Plain-text document sources:
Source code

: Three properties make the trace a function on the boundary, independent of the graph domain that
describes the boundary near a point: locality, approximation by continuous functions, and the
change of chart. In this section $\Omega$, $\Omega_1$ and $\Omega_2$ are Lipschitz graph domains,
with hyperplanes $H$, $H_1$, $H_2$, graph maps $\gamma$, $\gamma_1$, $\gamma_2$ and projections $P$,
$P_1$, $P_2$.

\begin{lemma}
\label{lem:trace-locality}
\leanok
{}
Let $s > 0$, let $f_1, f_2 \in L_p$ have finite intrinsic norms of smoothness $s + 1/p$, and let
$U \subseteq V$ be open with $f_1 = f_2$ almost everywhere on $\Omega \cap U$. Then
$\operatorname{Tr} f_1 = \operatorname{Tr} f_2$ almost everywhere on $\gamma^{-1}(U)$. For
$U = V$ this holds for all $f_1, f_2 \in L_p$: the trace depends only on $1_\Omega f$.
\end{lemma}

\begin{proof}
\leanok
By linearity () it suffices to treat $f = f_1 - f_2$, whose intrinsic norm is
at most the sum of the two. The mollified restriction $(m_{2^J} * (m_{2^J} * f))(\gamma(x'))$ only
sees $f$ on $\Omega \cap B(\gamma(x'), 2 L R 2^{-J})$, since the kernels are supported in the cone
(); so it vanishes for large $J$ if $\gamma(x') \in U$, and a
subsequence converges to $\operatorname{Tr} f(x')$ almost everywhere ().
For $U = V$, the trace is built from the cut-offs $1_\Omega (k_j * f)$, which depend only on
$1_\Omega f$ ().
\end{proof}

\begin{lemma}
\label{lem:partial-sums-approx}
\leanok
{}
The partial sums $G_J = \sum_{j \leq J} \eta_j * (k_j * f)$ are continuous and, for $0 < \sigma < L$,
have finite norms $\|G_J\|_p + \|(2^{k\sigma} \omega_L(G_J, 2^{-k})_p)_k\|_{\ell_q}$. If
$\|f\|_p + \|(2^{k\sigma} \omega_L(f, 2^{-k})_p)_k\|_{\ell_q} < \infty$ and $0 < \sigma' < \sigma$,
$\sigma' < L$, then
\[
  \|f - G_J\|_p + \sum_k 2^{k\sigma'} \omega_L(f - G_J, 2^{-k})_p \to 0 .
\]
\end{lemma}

**What the task asks**
How many of the lines above include the string "operatorname"? Answer with the number only.

**Task answer**
2